C’est le mot “épreuves” qui me suggère cette réflexion. Dans d’autres versions on trouve à sa place le mot “tribulations” qui vient du latin et qui traduit grosso modo la même idée que le mot grec employé dans le texte des Actes des Apôtres: thlipsis . Seulement le sens de thlipsis (qu’on traduit parfois par épreuves mais aussi détresse, tourments, pression, oppression, etc.) est beaucoup plus subtil qu’il n’y paraît. Il vient en effet d’un autre mot grec thlibo qui désigne le fait d’être pressé, pressuré, rétréci.

Pressé comme une grappe de raisin ou comme Jésus qui monte sur une barque pour ne pas être pressé par la foule (Mc 3,9). Rétréci comme un chemin resserré (Mt 7,14) et ne laisse plus passer autant de monde à la fois, où dans lequel on peut se retrouvé du fait de ce goulot d’étranglement comme pressé et même oppressé.

Et ce mot thlibo est lui-même apparenté à tribo, sentier (comme dans “aplanissez mes sentiers”, reprise en grec de la citation d’Isaïe dans les évangiles).

Essayons de bien comprendre le message de Paul et Barnabé. En employant le mot thlipsis, ils ne disent pas que Dieu va envoyer des malheurs, ils ne disent pas non plus que ceux-ci seraient nécessaires, ils ne suggèrent pas non plus qu’il y a aurait des preuves à donner à Dieu, ce que parfois nos esprits inattentifs semblent comprendre du fait de la proximité entre preuve et épreuve. Ce n’est pas une menace, ce n’est pas une annonce, ce n’est pas un test. C’est juste un constat.

Suivre Jésus d’un coeur sincère alors qu’on a baigné dans une culture et une éducation qui nous ont conditionnés à avoir une autre vision de l’homme, ça va forcément secouer, dans le sens où il va forcément y avoir un certain nombre d’ajustements à faire dans sa vie et ce dans un monde, face à d’autres personnes, qui n’y sont pas préparés et vont organiser la contradiction à ces changements de vie.
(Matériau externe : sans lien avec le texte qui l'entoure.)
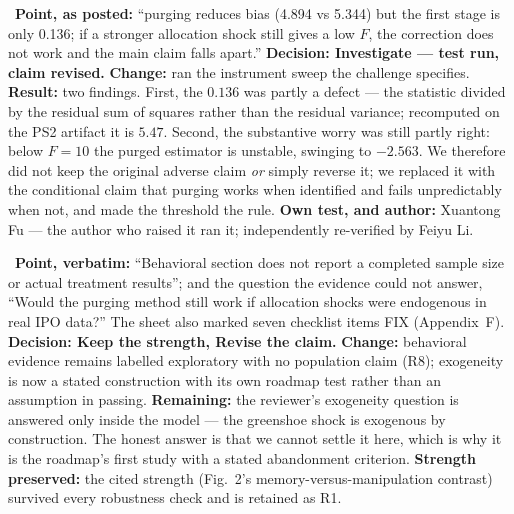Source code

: \begin{description}[leftmargin=0pt,labelsep=4pt,style=unboxed,itemsep=4pt]
\item[\textbf{Xuantong Fu --- individual self-challenge, posted to the class thread 14 October 2026}]\ \textbf{Point, as posted:} ``purging reduces bias (4.894 vs 5.344) but the first stage is only 0.136; if a stronger allocation shock still gives a low $F$, the correction does not work and the main claim falls apart.'' \textbf{Decision: Investigate --- test run, claim revised.} \textbf{Change:} ran the instrument sweep the challenge specifies. \textbf{Result:} two findings. First, the $0.136$ was partly a defect --- the statistic divided by the residual sum of squares rather than the residual variance; recomputed on the PS2 artifact it is $5.47$. Second, the substantive worry was still partly right: below $F=10$ the purged estimator is unstable, swinging to $-2.563$. We therefore did not keep the original adverse claim \emph{or} simply reverse it; we replaced it with the conditional claim that purging works when identified and fails unpredictably when not, and made the threshold the rule. \textbf{Own test, and author:} Xuantong Fu --- the author who raised it ran it; independently re-verified by Feiyu Li.
\item[\textbf{Aaron Wang (Team FP8), signed review sheet, 28 September 2026, recommendation Revise}]\ \textbf{Point, verbatim:} ``Behavioral section does not report a completed sample size or actual treatment results''; and the question the evidence could not answer, ``Would the purging method still work if allocation shocks were endogenous in real IPO data?'' The sheet also marked seven checklist items FIX (Appendix~F). \textbf{Decision: Keep the strength, Revise the claim.} \textbf{Change:} behavioral evidence remains labelled exploratory with no population claim (R8); exogeneity is now a stated construction with its own roadmap test rather than an assumption in passing. \textbf{Remaining:} the reviewer's exogeneity question is answered only inside the model --- the greenshoe shock is exogenous by construction. The honest answer is that we cannot settle it here, which is why it is the roadmap's first study with a stated abandonment criterion. \textbf{Strength preserved:} the cited strength (Fig.~2's memory-versus-manipulation contrast) survived every robustness check and is retained as R1.

\end{description}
Bref, ce ne sera pas un voyage monotone, il va falloir se débarrasser de vieilles conceptions qui n’auront plus cours et auxquelles on est pourtant accroché. Possiblement, cela va changer nos attitudes, nos postures, nos codes moraux, etc. Pas mal de choses en fait. Ca ne devrait pas changer à cause de dogmes, d’impositions morales venues de l’extérieur, de jugements à l’emporte-pièce sur ce qui est bien ou pas bien, mais simplement parce que c’est le résultat de l’adhésion d’un coeur sincère à la vérité de qui il est.

Concevoir Dieu comme un être créateur qui aime inconditionnellement ses créatures, qui invite à en tirer les conséquences concrètes dans ses relations aux autres à l’exemple de Jésus, et à ne laisser aucune cellule de notre être à l’écart de cet Esprit qui renouvelle tout (appréciez la formule trinitaire !), voilà qui change tout dans une vie.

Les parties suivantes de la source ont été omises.